Top of DATASET ENTRIES
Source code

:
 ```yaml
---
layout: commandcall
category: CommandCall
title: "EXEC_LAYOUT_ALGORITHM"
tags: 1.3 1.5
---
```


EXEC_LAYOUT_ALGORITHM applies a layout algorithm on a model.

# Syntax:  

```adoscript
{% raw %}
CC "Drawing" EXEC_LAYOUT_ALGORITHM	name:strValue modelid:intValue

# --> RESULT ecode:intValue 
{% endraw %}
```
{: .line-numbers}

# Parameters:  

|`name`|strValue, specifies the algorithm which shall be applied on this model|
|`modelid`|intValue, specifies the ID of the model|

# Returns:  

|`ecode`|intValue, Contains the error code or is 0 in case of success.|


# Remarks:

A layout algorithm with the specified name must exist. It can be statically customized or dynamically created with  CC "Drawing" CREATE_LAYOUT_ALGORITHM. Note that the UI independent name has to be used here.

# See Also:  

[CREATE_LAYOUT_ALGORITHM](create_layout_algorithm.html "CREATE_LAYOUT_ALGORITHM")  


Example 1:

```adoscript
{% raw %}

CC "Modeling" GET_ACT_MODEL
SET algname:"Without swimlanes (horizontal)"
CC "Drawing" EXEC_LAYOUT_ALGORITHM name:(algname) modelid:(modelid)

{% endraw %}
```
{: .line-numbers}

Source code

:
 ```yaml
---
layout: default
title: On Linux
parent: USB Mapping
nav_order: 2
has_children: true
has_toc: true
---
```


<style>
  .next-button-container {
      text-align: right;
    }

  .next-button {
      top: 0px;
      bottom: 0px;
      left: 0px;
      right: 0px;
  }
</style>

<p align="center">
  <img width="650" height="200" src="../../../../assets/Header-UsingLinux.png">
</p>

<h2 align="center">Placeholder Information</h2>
Bottom of DATASET ENTRIES
ACTIVITY: Each line of the data must be retyped exactly.

RESPONSE TO THIS EXERCISE:
Source code

:
 ```yaml
---
layout: commandcall
category: CommandCall
title: "EXEC_LAYOUT_ALGORITHM"
tags: 1.3 1.5
---
```


EXEC_LAYOUT_ALGORITHM applies a layout algorithm on a model.

# Syntax:  

```adoscript
{% raw %}
CC "Drawing" EXEC_LAYOUT_ALGORITHM	name:strValue modelid:intValue

# --> RESULT ecode:intValue 
{% endraw %}
```
{: .line-numbers}

# Parameters:  

|`name`|strValue, specifies the algorithm which shall be applied on this model|
|`modelid`|intValue, specifies the ID of the model|

# Returns:  

|`ecode`|intValue, Contains the error code or is 0 in case of success.|


# Remarks:

A layout algorithm with the specified name must exist. It can be statically customized or dynamically created with  CC "Drawing" CREATE_LAYOUT_ALGORITHM. Note that the UI independent name has to be used here.

# See Also:  

[CREATE_LAYOUT_ALGORITHM](create_layout_algorithm.html "CREATE_LAYOUT_ALGORITHM")  


Example 1:

```adoscript
{% raw %}

CC "Modeling" GET_ACT_MODEL
SET algname:"Without swimlanes (horizontal)"
CC "Drawing" EXEC_LAYOUT_ALGORITHM name:(algname) modelid:(modelid)

{% endraw %}
```
{: .line-numbers}

Source code

:
 ```yaml
---
layout: default
title: On Linux
parent: USB Mapping
nav_order: 2
has_children: true
has_toc: true
---
```


<style>
  .next-button-container {
      text-align: right;
    }

  .next-button {
      top: 0px;
      bottom: 0px;
      left: 0px;
      right: 0px;
  }
</style>

<p align="center">
  <img width="650" height="200" src="../../../../assets/Header-UsingLinux.png">
</p>

<h2 align="center">Placeholder Information</h2>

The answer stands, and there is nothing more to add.